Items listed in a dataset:
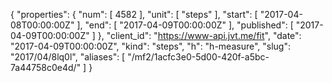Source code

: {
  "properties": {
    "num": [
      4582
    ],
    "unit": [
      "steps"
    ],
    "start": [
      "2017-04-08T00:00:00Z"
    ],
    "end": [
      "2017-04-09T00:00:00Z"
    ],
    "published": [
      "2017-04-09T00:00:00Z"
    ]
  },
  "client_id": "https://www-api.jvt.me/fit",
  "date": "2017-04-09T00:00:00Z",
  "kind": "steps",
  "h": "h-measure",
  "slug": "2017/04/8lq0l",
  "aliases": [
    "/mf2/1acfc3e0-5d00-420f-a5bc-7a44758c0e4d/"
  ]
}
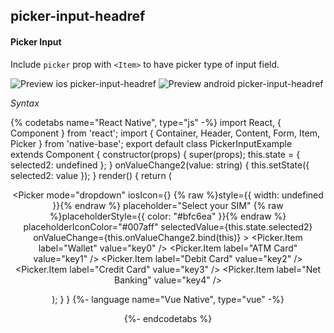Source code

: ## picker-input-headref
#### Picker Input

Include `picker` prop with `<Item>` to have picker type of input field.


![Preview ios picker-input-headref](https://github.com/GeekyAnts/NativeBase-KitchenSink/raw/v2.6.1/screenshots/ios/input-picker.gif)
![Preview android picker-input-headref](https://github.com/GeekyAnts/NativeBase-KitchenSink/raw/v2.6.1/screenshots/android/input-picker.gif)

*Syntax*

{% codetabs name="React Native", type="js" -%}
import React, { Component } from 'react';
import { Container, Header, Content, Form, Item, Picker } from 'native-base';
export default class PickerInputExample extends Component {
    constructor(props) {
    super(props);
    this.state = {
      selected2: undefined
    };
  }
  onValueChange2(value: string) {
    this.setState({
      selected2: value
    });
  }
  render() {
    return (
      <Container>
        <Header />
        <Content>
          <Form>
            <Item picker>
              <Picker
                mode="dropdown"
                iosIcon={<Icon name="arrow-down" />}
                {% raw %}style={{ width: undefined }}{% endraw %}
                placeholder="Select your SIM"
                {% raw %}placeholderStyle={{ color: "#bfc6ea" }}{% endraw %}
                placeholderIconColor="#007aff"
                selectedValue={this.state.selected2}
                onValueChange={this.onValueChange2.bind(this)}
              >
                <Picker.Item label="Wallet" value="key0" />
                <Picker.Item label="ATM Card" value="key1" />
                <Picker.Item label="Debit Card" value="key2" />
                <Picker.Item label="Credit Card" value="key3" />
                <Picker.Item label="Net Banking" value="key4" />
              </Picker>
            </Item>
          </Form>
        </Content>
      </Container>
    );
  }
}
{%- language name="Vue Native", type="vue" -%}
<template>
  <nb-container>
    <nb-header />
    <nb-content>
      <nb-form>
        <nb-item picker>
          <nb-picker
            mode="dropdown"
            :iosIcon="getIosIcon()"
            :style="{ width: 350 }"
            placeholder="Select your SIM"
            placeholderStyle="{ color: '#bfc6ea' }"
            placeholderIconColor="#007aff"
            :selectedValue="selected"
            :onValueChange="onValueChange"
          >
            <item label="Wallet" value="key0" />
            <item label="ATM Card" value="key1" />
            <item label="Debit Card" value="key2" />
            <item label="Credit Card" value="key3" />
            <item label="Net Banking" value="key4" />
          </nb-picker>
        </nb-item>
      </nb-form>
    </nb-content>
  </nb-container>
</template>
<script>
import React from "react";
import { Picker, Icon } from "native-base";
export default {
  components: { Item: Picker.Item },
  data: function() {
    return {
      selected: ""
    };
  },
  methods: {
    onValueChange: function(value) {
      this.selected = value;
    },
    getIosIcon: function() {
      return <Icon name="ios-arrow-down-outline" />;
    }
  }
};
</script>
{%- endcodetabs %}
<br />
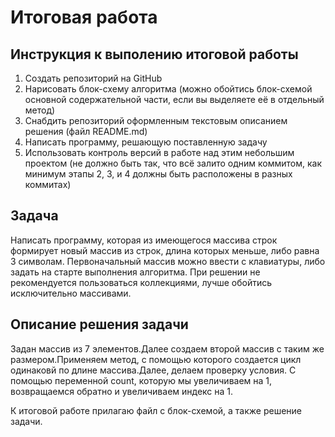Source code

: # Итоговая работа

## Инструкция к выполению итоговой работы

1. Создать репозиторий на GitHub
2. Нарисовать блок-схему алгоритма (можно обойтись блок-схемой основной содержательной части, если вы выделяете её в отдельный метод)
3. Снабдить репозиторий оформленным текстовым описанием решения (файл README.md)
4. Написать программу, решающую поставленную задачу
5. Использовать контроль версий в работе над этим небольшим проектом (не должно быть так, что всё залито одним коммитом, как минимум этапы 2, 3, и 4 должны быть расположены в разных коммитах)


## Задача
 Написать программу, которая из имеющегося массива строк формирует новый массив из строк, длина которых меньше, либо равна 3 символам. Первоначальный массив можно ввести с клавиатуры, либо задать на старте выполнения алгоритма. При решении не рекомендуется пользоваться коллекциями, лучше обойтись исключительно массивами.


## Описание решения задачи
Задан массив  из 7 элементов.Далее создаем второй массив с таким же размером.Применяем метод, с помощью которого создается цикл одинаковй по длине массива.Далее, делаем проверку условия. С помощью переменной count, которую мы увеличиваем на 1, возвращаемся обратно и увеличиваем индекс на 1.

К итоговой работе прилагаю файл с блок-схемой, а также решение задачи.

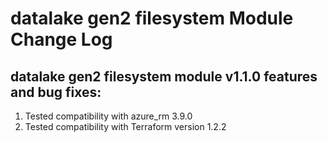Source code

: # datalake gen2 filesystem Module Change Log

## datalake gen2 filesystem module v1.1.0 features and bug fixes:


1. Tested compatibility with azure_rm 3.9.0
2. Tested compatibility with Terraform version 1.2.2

PROBLEM: Every line above should be duplicated exactly; the pictures are to be left out.

EXERCISE OUTPUT:
Source code

: {
  "properties": {
    "num": [
      4582
    ],
    "unit": [
      "steps"
    ],
    "start": [
      "2017-04-08T00:00:00Z"
    ],
    "end": [
      "2017-04-09T00:00:00Z"
    ],
    "published": [
      "2017-04-09T00:00:00Z"
    ]
  },
  "client_id": "https://www-api.jvt.me/fit",
  "date": "2017-04-09T00:00:00Z",
  "kind": "steps",
  "h": "h-measure",
  "slug": "2017/04/8lq0l",
  "aliases": [
    "/mf2/1acfc3e0-5d00-420f-a5bc-7a44758c0e4d/"
  ]
}
Source code

: ## picker-input-headref
#### Picker Input

Include `picker` prop with `<Item>` to have picker type of input field.


![Preview ios picker-input-headref](https://github.com/GeekyAnts/NativeBase-KitchenSink/raw/v2.6.1/screenshots/ios/input-picker.gif)
![Preview android picker-input-headref](https://github.com/GeekyAnts/NativeBase-KitchenSink/raw/v2.6.1/screenshots/android/input-picker.gif)

*Syntax*

{% codetabs name="React Native", type="js" -%}
import React, { Component } from 'react';
import { Container, Header, Content, Form, Item, Picker } from 'native-base';
export default class PickerInputExample extends Component {
    constructor(props) {
    super(props);
    this.state = {
      selected2: undefined
    };
  }
  onValueChange2(value: string) {
    this.setState({
      selected2: value
    });
  }
  render() {
    return (
      <Container>
        <Header />
        <Content>
          <Form>
            <Item picker>
              <Picker
                mode="dropdown"
                iosIcon={<Icon name="arrow-down" />}
                {% raw %}style={{ width: undefined }}{% endraw %}
                placeholder="Select your SIM"
                {% raw %}placeholderStyle={{ color: "#bfc6ea" }}{% endraw %}
                placeholderIconColor="#007aff"
                selectedValue={this.state.selected2}
                onValueChange={this.onValueChange2.bind(this)}
              >
                <Picker.Item label="Wallet" value="key0" />
                <Picker.Item label="ATM Card" value="key1" />
                <Picker.Item label="Debit Card" value="key2" />
                <Picker.Item label="Credit Card" value="key3" />
                <Picker.Item label="Net Banking" value="key4" />
              </Picker>
            </Item>
          </Form>
        </Content>
      </Container>
    );
  }
}
{%- language name="Vue Native", type="vue" -%}
<template>
  <nb-container>
    <nb-header />
    <nb-content>
      <nb-form>
        <nb-item picker>
          <nb-picker
            mode="dropdown"
            :iosIcon="getIosIcon()"
            :style="{ width: 350 }"
            placeholder="Select your SIM"
            placeholderStyle="{ color: '#bfc6ea' }"
            placeholderIconColor="#007aff"
            :selectedValue="selected"
            :onValueChange="onValueChange"
          >
            <item label="Wallet" value="key0" />
            <item label="ATM Card" value="key1" />
            <item label="Debit Card" value="key2" />
            <item label="Credit Card" value="key3" />
            <item label="Net Banking" value="key4" />
          </nb-picker>
        </nb-item>
      </nb-form>
    </nb-content>
  </nb-container>
</template>
<script>
import React from "react";
import { Picker, Icon } from "native-base";
export default {
  components: { Item: Picker.Item },
  data: function() {
    return {
      selected: ""
    };
  },
  methods: {
    onValueChange: function(value) {
      this.selected = value;
    },
    getIosIcon: function() {
      return <Icon name="ios-arrow-down-outline" />;
    }
  }
};
</script>
{%- endcodetabs %}
<br />
Source code

: # Итоговая работа

## Инструкция к выполению итоговой работы

1. Создать репозиторий на GitHub
2. Нарисовать блок-схему алгоритма (можно обойтись блок-схемой основной содержательной части, если вы выделяете её в отдельный метод)
3. Снабдить репозиторий оформленным текстовым описанием решения (файл README.md)
4. Написать программу, решающую поставленную задачу
5. Использовать контроль версий в работе над этим небольшим проектом (не должно быть так, что всё залито одним коммитом, как минимум этапы 2, 3, и 4 должны быть расположены в разных коммитах)


## Задача
 Написать программу, которая из имеющегося массива строк формирует новый массив из строк, длина которых меньше, либо равна 3 символам. Первоначальный массив можно ввести с клавиатуры, либо задать на старте выполнения алгоритма. При решении не рекомендуется пользоваться коллекциями, лучше обойтись исключительно массивами.


## Описание решения задачи
Задан массив  из 7 элементов.Далее создаем второй массив с таким же размером.Применяем метод, с помощью которого создается цикл одинаковй по длине массива.Далее, делаем проверку условия. С помощью переменной count, которую мы увеличиваем на 1, возвращаемся обратно и увеличиваем индекс на 1.

К итоговой работе прилагаю файл с блок-схемой, а также решение задачи.

Source code

: # datalake gen2 filesystem Module Change Log

## datalake gen2 filesystem module v1.1.0 features and bug fixes:


1. Tested compatibility with azure_rm 3.9.0
2. Tested compatibility with Terraform version 1.2.2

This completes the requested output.